[Collected data]
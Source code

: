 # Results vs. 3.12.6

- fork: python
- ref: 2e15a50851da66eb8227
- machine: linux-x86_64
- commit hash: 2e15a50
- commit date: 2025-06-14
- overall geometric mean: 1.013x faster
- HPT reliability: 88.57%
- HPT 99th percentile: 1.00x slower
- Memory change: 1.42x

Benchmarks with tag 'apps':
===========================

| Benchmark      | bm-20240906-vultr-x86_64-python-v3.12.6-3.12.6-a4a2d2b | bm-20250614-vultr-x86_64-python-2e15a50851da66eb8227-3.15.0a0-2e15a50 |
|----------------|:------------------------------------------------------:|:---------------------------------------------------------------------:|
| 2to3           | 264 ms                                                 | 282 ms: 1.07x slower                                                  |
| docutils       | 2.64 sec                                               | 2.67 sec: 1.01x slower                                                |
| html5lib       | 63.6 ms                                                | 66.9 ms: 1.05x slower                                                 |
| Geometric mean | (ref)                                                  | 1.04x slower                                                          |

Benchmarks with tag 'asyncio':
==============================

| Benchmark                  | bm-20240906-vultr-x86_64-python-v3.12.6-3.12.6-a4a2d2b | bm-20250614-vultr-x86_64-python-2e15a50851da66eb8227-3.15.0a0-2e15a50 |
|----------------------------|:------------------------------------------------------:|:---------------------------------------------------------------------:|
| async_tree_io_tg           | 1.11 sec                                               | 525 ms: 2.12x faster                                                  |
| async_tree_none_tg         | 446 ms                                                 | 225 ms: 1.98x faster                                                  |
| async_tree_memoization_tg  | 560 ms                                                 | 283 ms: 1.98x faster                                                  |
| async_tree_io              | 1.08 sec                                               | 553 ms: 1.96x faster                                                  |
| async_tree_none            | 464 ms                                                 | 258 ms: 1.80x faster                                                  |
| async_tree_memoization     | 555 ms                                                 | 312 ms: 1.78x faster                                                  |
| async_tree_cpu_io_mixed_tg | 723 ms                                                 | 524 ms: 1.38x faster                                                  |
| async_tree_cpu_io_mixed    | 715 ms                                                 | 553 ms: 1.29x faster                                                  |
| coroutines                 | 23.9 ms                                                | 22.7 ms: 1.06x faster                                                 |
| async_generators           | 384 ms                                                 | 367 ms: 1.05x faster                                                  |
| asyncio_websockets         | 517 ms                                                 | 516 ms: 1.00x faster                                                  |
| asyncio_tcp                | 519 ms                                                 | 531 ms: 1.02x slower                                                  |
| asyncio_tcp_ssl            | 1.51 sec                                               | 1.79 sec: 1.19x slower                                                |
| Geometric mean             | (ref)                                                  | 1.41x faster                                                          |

_REQUIREMENT:_
List each line of the records that holds the string "with".

_SOLUTION TO THIS EXERCISE:_
Benchmarks with tag 'apps':
Benchmarks with tag 'asyncio':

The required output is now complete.